■ **What this task involves**: Output only the lines of the entries that follow, starting at the one with "<mark>CHeck this is still correct</mark>" and running down to the one with "- På emulatoren", both included and unchanged.

+--

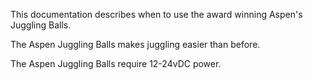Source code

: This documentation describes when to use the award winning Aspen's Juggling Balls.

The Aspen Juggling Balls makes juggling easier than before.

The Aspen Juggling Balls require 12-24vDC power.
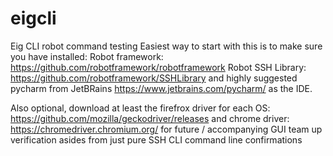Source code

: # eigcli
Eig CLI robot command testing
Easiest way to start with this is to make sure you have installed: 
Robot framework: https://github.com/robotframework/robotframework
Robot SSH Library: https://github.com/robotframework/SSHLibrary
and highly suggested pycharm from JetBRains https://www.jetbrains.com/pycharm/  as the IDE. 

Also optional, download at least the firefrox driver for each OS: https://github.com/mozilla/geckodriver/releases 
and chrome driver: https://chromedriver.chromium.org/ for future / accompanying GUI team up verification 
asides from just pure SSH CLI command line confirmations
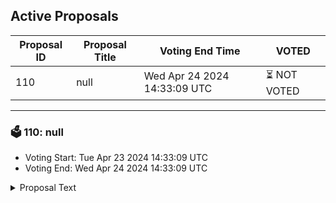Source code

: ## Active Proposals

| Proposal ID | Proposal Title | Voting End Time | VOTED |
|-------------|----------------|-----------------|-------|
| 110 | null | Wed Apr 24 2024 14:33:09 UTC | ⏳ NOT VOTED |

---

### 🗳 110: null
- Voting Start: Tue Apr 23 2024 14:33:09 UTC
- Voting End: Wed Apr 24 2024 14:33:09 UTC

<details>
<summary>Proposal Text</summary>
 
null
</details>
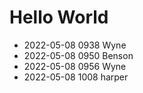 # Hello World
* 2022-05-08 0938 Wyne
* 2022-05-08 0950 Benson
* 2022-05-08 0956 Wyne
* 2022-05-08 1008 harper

+--

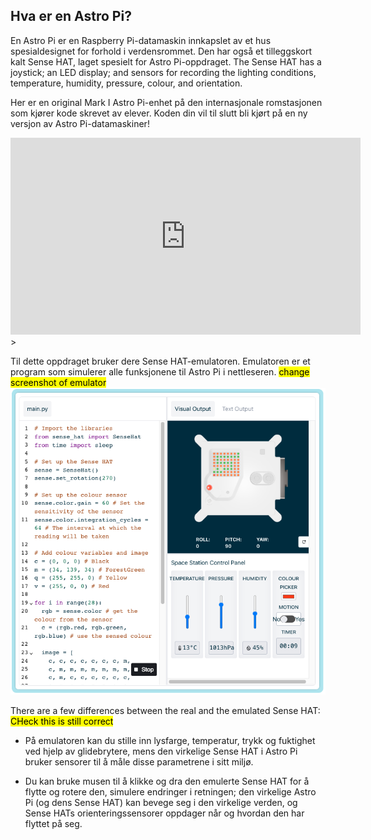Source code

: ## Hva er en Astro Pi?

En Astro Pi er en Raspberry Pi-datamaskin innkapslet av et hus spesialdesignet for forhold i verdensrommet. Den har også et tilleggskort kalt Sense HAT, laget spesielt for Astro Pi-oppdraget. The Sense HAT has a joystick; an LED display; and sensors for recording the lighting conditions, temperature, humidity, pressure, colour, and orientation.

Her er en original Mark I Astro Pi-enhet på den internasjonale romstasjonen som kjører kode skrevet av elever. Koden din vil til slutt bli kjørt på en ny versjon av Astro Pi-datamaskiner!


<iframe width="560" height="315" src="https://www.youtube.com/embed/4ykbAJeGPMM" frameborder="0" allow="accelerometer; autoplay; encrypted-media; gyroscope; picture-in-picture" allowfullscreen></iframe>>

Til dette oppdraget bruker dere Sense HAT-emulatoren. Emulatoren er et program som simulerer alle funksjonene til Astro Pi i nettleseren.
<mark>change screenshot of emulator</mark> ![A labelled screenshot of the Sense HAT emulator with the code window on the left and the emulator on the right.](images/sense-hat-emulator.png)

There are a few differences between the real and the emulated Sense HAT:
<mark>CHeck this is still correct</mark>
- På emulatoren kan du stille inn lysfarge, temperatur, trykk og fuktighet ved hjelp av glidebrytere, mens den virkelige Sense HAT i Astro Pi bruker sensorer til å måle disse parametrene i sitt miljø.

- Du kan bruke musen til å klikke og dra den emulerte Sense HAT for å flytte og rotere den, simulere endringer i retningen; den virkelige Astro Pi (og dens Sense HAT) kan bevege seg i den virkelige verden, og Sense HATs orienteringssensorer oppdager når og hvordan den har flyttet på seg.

+--

■ **Result below**:
<mark>CHeck this is still correct</mark>
- På emulatoren kan du stille inn lysfarge, temperatur, trykk og fuktighet ved hjelp av glidebrytere, mens den virkelige Sense HAT i Astro Pi bruker sensorer til å måle disse parametrene i sitt miljø.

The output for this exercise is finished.